Damaged bus stand on Brixton High Street
Image caption A bus stop was destroyed in the Brixton violence

"I absolutely feel sick at this mindless violence," said Brixton resident Yvonne Clarke, with tears in her eyes.

Ms Clarke, who has lived in the area for 15 years, stood at the corner of Brixton High Street, in south London, after buying a coffee on her way to work, surveying the damage with cafe owner, Enza.

Looking down the street, they saw broken windows at Marks and Spencer, Foot Locker, the Body Shop and other shops now behind police tape after a second night of violence in north London.

"I like Brixton - I always wanted to live here," said Ms Clarke, 48.

"It's frightening because I was in my flat last night and I could hear the helicopters. [The helicopters] littered the skies and I smelt the smoke from Foot Locker in my bedroom."

Brixton's High Street was targeted by about 200 people in the second night of violence which erupted following a peaceful march on Saturday over the death of Mark Duggan in Tottenham last week.

Tottenham and Wood Green had been the target of rioters and looters on Saturday night.

Image caption Several roads leading up to the High Street were closed and the Tube station was shut

Many people working in the shops on Brixton's High Street woke up on Monday to find their workplaces damaged and police tape across the main road along with various streets and alleys.

Enza's shop became one of the impromptu gathering points along the police cordon for people waiting to reach their workplaces.

She said: "I hope it's finished."

A group of elderly women with their shopping trolleys stood among other confused residents and commuters opposite a bus stop, which was now reduced to a pile of broken glass and fallen billboards.

The group huddled together, shaking their heads and whispering.

Eerily quiet

Other people stopped to ask directions to Stockwell Tube station after hearing news that Brixton's station had been closed. Although buses and other vehicles were able to pass through the streets without stopping, pedestrians were stopped from walking on the pavements.

The normally bustling roads were eerily quiet and empty, but the occasional noise of sirens pierced the air.

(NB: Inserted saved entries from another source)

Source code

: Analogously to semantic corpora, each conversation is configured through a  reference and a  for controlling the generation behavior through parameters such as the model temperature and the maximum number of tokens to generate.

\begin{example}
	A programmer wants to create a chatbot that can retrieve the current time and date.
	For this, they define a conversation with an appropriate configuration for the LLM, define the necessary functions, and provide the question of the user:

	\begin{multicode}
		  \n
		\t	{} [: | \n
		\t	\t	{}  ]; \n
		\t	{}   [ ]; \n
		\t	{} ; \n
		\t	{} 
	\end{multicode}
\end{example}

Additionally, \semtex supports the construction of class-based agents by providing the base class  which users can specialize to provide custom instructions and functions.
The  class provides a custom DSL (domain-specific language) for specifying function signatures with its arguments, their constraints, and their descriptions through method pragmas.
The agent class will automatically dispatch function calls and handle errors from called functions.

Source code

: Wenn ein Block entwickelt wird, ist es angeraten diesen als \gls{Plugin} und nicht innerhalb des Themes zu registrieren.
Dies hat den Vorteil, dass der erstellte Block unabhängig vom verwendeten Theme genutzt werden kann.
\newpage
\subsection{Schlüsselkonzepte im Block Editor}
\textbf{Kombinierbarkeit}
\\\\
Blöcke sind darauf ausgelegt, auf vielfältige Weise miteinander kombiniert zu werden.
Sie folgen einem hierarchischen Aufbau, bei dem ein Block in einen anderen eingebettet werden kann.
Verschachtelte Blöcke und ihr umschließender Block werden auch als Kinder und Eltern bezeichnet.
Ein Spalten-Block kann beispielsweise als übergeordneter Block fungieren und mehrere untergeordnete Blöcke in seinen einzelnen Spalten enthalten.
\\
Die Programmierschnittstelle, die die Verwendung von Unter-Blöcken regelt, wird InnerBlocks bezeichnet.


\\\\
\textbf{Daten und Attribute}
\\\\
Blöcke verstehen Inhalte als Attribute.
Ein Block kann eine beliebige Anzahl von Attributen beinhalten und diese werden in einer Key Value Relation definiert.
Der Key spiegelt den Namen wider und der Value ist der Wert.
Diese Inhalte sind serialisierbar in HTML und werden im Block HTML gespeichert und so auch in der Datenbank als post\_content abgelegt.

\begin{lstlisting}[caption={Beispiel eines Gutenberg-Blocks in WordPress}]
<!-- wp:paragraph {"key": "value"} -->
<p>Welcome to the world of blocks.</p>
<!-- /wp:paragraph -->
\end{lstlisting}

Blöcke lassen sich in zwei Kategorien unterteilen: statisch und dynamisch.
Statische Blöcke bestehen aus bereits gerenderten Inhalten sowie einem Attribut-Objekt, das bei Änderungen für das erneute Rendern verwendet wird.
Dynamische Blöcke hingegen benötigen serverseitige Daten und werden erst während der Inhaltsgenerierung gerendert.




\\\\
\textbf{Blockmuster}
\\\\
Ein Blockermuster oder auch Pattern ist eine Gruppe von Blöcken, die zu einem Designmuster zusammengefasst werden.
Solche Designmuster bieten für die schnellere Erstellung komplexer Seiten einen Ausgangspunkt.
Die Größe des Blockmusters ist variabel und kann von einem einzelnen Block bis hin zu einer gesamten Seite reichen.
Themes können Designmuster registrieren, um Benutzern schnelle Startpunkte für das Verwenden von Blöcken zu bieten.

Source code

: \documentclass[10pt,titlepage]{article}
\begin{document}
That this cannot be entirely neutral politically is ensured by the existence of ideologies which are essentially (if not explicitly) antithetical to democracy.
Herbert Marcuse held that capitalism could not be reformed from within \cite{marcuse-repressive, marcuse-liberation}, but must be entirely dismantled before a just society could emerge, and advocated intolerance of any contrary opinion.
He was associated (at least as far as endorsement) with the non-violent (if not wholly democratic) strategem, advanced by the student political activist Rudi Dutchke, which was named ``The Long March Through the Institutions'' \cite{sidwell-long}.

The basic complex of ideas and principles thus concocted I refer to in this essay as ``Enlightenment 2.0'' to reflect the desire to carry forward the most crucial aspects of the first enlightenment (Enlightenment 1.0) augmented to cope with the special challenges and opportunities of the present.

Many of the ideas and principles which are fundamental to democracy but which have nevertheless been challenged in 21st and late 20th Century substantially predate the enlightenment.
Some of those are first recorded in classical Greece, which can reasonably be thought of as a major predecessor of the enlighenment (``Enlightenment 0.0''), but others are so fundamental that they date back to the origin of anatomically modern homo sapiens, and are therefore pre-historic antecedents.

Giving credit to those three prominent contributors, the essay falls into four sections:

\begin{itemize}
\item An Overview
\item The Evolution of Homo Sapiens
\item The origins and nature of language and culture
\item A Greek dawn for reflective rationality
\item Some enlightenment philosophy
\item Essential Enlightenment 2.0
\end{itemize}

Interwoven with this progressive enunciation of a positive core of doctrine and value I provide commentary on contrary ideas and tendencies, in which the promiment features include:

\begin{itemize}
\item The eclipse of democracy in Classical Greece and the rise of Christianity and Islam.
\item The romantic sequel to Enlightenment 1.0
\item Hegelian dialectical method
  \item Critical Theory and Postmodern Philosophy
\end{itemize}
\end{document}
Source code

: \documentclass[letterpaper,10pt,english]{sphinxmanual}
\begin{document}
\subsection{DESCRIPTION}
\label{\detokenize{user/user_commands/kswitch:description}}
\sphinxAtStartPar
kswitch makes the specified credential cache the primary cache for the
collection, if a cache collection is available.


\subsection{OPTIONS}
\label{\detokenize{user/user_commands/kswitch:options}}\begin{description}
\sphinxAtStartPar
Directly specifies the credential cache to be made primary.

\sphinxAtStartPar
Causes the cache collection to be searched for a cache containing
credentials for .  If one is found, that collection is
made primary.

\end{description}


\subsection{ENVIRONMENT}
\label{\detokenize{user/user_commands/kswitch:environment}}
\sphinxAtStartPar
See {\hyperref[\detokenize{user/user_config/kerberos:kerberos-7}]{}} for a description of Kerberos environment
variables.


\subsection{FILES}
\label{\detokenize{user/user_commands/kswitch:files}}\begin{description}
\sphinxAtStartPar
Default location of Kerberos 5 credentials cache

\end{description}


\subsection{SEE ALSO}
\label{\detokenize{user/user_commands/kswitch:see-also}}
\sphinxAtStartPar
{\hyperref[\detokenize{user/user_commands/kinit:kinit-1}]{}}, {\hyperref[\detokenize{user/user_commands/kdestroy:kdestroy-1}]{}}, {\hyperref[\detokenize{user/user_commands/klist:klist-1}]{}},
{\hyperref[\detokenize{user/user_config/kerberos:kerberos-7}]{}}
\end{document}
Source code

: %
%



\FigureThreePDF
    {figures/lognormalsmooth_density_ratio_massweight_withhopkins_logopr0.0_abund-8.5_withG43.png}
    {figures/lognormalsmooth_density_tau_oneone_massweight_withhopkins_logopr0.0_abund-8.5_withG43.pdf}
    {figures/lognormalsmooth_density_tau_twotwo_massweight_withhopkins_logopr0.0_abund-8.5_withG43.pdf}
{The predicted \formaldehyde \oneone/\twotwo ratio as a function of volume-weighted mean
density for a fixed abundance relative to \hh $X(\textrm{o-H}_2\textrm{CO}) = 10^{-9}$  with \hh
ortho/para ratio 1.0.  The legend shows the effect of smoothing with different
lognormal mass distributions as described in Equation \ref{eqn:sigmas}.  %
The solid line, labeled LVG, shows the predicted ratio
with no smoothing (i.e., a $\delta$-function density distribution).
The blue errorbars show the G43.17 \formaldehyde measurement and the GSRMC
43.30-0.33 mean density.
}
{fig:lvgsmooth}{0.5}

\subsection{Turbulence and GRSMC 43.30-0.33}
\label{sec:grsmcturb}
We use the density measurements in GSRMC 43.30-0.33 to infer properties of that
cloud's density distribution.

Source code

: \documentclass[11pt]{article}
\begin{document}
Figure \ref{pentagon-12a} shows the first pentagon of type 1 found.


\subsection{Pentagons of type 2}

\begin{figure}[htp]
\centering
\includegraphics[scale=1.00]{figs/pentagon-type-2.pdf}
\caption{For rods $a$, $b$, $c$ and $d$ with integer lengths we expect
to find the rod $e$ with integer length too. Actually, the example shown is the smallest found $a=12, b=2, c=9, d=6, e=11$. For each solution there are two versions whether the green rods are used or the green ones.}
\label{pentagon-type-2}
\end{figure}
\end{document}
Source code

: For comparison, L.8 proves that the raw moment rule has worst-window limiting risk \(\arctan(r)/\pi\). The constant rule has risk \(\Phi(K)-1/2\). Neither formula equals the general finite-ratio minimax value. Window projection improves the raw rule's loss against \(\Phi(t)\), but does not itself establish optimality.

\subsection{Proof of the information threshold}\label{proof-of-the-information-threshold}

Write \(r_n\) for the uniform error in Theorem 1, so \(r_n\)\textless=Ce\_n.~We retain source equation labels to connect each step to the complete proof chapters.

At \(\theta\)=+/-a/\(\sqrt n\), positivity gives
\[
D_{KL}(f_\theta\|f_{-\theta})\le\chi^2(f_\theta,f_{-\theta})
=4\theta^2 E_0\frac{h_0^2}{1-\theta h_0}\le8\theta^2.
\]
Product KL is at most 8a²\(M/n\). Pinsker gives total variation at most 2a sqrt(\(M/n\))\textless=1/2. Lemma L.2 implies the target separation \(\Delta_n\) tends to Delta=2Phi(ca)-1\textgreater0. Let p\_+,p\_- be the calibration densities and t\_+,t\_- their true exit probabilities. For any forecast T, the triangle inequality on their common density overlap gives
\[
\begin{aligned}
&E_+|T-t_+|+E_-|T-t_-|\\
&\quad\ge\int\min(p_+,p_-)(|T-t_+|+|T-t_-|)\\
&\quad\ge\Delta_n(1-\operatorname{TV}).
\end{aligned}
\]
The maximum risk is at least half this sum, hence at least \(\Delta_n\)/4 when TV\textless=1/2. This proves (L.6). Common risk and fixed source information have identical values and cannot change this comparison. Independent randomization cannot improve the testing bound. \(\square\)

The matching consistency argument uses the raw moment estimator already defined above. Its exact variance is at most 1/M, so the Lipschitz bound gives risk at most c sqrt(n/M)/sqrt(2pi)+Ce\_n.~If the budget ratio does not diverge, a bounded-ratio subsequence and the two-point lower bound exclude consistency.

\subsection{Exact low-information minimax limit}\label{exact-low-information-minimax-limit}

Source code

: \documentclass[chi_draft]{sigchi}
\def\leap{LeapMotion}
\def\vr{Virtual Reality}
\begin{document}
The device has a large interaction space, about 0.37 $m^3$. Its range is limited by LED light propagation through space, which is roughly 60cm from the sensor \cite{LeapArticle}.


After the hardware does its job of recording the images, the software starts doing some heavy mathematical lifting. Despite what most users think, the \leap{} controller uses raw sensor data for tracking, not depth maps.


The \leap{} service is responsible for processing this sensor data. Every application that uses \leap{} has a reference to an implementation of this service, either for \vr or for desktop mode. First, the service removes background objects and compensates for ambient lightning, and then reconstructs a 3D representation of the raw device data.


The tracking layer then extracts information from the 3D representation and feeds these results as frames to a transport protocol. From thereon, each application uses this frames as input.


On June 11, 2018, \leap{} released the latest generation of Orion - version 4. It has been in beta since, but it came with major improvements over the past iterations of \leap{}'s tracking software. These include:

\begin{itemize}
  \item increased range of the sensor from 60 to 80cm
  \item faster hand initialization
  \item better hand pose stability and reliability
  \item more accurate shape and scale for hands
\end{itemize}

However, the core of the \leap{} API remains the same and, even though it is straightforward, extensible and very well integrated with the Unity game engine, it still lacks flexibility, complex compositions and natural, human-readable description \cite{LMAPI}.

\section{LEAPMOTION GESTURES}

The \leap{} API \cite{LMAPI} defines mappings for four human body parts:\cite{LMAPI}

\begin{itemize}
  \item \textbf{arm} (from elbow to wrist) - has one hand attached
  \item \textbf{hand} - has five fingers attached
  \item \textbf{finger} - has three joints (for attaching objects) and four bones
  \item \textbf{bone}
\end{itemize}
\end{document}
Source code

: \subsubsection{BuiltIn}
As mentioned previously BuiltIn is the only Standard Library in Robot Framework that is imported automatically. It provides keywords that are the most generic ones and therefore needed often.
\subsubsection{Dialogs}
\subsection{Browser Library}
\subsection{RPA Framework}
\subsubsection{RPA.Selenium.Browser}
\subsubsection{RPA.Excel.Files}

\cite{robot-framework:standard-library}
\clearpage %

On Atlantic Street, one jewellery shop stood with its broken glass front next to shops, takeaways and cafes that had been untouched.

Image caption Police tape was put up across the main road and other side streets

The owner, who did not want to talk, had just discovered the damage.

One of his friends said in passing: "We just want to get over the day".

Residents said the choice of targets - clothes, sports goods, jewellery shops - suggested that the intention of the people who hit the streets after violence spilled over from Tottenham and Enfield was not motivated by any political cause.

Resident David Waddock said: "For over two hours last night we watched from our house as hundreds of people looted Currys in Brixton.

"We called 999 twice but in over three hours we did not see a single police car or van or even hear police sirens."

Down the road, Ibrahim Khan, 45, said he was relieved his mobile phone shop had not been targeted but was taking measures to protect his goods.

Several residents said they felt the south London area had "come a long way" since the Brixton riots in 1981 but the violence on Sunday night could mean a step backwards for the area.

Thirty years ago the area was rocked by three days of violence following rumours of police brutality against a black man.

A local man in his 20s, who did not want to be named, said: "In Brixton there's a love-hate relationship going on between the police and residents.

"If respect is given, then respect is due."

Remembering the 1981 riots, Ian Ridley, who works at a fishmonger's which was behind the police tape, said: "We have been through one riot and now we have been through another".

Image caption Barnaby Stutter's cycle shop was attacked in 1995 following the death in custody of Wayne Douglas

The area was rocked by riots again in 1995 after the death of 25-year-old Wayne Douglas in police custody.

Barnaby Stutter, one of the owners of a co-operative cycle shop, said that although it had been attacked back in 1995, it had been spared on Sunday night.

"[In 1995] our shop was robbed and I came down at about midnight and found the shop full of children. It's not a riot, it's shopping.

"The young men and young children who have done what they did in Brixton have no excuse.

"For the older community here, they can't walk on their own streets because of the police tape and glass, I think it's revolting."

But in the midst of the shock there was hope that Sunday's violence would not return.

The owner of a bakery in Coldharbour Lane decided to hand out free cupcakes to people on the street, saying: "Brixton is about love. Who cares if people didn't show love last night?

"We wanted to show there is kindness in Brixton."